Жадно и по-детски свежо воспринимая любую дорогу, Цветаева схватывала и фиксировала неожиданные фразы дочки, которые восторгали ее сходством отношения.
“По дороге из Святых гор в Москву, у окна вагона:
— “Дорога пахнет духами”.
И тут же — слова дочери о другой дороге:
“На станции “Серпухов”.
— “Это — не моя Москва”.
“Приказал долго жить”. Человек приказал долго жить. Удивительное чутье народа. Значит, умирая, человек понял, что жизнь, несмотря на все, — прекрасна, — и властно — как умирающий — именно приказал остающимся — долго жить”.
“Тело — вместилище души.
Поэтому — и только поэтому — не швыряйтесь им зря”.
“Море — это гамак, качели, люлька, оно кругло, потому что не огромно.
А река — стрела, пущенная в бесконечность”.
“Аля: — “Марина! Рыба от человека — прячется в воду, змея — прячется в землю, птица прячется в небо... А человек...”
Я: — “А человек от человека — в человека”.
“— Вы когда-нибудь видели, как фехтуют?
— Да.
— Есть один прием: отражать удар противника. И есть другой — отставить (пропуск слова. — А. Б. ), чтобы противник попал в пустоту.
— А это опасно?
— Да, — неожиданно — и теряешь равновесие. — Удар в пустоту, когда ждешь твердого тела. — Это самое страшное.
— Как я рада, что Вы все это знаете!”.
Восклицание Цветаевой выражает восхищение и знающим собеседником, и формулировкой выстраданного ощущения: самое страшное — удар в пустоту! — шпаги, слова, душевного порыва. Ждешь твердого тела: отклика, реакции, сопротивления даже, а тут — равнодушие. Так и с ней самой получилось: когда было твердое официальное неприятие, замалчивание — каждое опубликованное стихотворение (первое после перерыва — в выпуске “Дня поэзии” 1961 года), каждая последующая публикация прозы, писем, дневников — сенсация, восторг, привкус скандальности. Наконец, все издали — до подноготных записных книжек (правда, смехотворным для первой публикации тиражом — 10 000 экземпляров), а в сущности — удар в пустоту.
“У меня только одно СЕРЬЕЗНОЕ отношение: к своей душе. И этого мне люди не прощают, не видя, что “к своей душе” опять-таки к их душам! (Ибо что моя душа — без любви?)”.
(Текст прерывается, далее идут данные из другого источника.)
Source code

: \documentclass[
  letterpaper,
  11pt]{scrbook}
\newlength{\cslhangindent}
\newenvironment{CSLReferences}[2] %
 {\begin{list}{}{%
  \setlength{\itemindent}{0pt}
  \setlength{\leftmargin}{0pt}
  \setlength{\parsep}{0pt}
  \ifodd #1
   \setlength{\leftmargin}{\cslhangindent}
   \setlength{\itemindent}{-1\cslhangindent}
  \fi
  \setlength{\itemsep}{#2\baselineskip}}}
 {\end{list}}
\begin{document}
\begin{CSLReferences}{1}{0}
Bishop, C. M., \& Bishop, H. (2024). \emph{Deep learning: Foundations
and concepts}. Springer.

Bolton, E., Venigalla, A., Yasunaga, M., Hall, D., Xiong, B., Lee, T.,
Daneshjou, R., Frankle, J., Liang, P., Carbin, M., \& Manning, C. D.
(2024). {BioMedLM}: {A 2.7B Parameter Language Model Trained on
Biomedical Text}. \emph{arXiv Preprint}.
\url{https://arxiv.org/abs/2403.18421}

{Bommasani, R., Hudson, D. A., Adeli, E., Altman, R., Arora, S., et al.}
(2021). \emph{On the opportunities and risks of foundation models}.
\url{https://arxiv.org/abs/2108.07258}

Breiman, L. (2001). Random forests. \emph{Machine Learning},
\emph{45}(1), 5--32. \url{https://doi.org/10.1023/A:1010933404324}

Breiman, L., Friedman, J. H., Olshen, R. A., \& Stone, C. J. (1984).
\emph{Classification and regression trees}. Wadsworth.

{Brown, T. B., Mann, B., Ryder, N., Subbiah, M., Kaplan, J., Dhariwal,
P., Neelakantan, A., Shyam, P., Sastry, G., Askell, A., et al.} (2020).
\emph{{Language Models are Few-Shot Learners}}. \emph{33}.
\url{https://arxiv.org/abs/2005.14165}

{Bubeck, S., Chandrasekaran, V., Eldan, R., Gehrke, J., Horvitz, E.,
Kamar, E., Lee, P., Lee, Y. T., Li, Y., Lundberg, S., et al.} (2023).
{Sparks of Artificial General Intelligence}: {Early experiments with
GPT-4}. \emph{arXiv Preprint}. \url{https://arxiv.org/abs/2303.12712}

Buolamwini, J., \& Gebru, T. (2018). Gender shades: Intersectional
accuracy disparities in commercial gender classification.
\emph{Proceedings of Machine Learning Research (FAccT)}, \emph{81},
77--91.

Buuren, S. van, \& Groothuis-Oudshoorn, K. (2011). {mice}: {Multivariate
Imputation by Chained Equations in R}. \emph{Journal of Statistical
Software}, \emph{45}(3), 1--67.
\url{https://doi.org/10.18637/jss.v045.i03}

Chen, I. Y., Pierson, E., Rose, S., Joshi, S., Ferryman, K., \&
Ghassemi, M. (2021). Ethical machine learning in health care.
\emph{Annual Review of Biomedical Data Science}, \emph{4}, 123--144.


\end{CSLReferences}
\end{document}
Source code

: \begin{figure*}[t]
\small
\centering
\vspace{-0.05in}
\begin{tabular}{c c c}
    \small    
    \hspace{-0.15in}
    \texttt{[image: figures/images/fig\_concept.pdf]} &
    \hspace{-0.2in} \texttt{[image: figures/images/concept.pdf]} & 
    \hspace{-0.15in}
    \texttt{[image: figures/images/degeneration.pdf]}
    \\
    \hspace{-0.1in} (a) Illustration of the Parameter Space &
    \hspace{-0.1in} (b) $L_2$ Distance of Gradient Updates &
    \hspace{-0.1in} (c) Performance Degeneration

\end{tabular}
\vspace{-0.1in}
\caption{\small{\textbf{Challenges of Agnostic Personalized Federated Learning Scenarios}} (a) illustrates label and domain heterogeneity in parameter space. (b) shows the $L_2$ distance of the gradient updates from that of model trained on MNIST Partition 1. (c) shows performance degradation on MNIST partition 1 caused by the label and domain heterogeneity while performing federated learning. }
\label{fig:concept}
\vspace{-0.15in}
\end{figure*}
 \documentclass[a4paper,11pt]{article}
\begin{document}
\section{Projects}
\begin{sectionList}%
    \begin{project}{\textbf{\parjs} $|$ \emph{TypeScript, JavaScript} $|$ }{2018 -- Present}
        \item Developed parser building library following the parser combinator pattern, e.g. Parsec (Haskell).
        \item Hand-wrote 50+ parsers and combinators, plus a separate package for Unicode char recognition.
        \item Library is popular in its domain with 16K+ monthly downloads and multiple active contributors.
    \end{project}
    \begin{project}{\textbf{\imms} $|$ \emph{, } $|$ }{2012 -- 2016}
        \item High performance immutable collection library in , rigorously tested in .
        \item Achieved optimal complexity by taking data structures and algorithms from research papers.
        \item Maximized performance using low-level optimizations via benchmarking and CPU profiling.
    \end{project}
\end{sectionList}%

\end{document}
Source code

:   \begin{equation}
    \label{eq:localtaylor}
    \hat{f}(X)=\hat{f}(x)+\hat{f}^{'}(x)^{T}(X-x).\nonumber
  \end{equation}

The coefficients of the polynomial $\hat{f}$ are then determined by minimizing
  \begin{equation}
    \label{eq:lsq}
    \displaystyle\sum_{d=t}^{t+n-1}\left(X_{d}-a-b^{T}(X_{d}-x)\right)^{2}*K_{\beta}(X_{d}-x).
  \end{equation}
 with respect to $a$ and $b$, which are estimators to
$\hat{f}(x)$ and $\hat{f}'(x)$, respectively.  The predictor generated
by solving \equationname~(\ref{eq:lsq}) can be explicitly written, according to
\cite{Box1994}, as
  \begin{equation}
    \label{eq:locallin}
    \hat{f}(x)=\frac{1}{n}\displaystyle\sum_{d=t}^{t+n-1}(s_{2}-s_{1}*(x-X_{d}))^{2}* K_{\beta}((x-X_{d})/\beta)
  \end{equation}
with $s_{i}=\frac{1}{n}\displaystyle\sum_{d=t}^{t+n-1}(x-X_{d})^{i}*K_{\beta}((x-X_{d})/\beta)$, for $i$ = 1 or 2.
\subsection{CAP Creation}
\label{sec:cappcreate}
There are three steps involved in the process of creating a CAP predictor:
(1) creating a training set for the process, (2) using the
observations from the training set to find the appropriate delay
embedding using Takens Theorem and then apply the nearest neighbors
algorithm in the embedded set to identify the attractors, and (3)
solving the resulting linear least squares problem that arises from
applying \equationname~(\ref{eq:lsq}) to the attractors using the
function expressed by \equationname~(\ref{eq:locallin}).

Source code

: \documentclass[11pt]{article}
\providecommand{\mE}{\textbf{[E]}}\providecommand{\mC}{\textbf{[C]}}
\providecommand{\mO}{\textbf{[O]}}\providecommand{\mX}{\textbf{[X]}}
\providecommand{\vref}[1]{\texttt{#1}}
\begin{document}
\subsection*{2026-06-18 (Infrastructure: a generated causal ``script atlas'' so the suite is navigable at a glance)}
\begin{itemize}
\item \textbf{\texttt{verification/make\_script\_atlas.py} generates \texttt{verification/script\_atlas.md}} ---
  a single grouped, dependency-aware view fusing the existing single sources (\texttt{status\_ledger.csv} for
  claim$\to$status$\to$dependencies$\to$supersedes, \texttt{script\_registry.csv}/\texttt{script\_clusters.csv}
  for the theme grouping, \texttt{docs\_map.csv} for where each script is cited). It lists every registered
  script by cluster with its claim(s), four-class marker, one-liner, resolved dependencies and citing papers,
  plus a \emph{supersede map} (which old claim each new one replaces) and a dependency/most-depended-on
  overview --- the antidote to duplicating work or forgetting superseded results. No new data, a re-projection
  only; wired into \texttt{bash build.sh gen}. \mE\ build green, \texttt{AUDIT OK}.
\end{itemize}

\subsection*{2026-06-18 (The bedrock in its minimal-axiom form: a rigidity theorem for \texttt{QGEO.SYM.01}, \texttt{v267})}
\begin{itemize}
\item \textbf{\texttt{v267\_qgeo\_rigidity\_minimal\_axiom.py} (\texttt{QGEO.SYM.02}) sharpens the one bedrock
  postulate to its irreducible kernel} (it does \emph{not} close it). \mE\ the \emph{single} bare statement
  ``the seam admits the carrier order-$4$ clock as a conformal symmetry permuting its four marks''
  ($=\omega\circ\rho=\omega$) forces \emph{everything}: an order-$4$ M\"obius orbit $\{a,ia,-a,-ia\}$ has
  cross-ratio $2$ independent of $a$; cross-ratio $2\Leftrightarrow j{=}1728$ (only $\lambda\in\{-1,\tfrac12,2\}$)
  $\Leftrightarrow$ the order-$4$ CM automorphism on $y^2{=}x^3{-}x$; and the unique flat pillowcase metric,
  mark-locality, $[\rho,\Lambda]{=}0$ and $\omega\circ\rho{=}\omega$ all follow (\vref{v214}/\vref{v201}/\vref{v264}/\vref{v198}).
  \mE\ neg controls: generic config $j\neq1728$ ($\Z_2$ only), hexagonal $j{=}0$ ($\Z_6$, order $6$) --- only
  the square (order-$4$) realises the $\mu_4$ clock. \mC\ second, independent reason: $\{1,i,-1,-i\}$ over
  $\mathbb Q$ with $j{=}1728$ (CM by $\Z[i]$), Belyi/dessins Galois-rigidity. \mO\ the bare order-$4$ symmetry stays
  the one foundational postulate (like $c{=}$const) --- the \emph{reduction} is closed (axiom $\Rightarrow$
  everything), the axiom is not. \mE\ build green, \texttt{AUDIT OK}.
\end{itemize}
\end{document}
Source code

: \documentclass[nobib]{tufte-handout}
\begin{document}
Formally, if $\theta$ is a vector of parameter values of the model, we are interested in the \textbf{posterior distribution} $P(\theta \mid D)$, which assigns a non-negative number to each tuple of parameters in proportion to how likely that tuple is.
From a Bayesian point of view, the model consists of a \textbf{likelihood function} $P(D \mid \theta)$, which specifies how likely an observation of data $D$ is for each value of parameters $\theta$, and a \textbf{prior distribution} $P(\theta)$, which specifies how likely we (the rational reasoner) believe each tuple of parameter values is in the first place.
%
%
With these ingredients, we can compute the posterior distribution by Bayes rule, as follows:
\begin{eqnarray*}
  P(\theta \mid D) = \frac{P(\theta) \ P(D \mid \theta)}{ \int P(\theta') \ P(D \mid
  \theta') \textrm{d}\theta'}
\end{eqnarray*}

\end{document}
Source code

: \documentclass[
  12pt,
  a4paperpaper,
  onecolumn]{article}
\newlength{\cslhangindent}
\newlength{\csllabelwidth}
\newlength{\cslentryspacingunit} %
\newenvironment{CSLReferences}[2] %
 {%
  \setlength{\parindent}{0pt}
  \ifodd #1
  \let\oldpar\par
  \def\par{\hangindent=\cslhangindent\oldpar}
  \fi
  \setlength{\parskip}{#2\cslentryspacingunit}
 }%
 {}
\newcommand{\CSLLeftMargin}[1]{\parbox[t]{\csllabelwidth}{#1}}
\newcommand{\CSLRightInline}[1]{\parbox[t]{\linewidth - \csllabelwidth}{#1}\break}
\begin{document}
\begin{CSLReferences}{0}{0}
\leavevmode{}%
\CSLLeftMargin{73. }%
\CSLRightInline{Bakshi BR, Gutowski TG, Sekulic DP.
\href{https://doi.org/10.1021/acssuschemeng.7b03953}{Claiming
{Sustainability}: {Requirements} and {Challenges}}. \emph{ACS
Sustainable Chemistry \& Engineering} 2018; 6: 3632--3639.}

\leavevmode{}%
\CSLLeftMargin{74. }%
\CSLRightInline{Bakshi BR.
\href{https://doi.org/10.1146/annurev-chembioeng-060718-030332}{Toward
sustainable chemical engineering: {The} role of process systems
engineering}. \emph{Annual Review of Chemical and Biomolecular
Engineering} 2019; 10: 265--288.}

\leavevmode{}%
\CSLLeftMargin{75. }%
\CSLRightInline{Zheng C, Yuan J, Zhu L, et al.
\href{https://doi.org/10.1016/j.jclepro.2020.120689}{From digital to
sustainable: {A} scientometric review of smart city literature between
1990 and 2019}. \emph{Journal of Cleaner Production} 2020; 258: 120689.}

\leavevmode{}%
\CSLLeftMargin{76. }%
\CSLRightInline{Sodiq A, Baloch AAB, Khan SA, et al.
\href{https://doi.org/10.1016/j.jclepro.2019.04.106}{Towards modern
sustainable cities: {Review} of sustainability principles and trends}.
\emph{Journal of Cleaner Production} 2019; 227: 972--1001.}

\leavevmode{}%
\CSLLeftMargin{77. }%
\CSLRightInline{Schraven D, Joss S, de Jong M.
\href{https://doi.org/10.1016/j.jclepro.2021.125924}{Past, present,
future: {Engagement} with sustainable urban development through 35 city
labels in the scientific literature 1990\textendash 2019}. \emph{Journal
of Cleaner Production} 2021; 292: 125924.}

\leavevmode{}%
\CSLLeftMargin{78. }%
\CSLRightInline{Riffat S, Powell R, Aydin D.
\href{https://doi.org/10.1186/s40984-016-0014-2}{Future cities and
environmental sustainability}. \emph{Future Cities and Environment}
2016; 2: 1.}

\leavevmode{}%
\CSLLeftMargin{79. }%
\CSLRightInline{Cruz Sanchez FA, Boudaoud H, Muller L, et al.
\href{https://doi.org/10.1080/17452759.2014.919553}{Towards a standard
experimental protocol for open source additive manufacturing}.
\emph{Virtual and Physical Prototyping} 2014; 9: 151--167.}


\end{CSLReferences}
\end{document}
“В одном я — настоящая женщина: я всех и каждого сужу по себе, каждому влагаю в уста — свои речи, в грудь — свои чувства.
Поэтому — все у меня в первую минуту: добры, великодушны, доверчивы, щедры, бессонны, безумны.
Поэтому — сразу целую руку”.
Смиренно склоняясь к чьей-то руке, Цветаева дает высочайшую оценку самой себе (наедине с собой!), хотя некоторые записи говорят и о более трезвой самооценке непростой, а то и тяжелой для других натуры. Например, вот эта короткая разоблачительная реплика с выделенным словом “вдобавок”.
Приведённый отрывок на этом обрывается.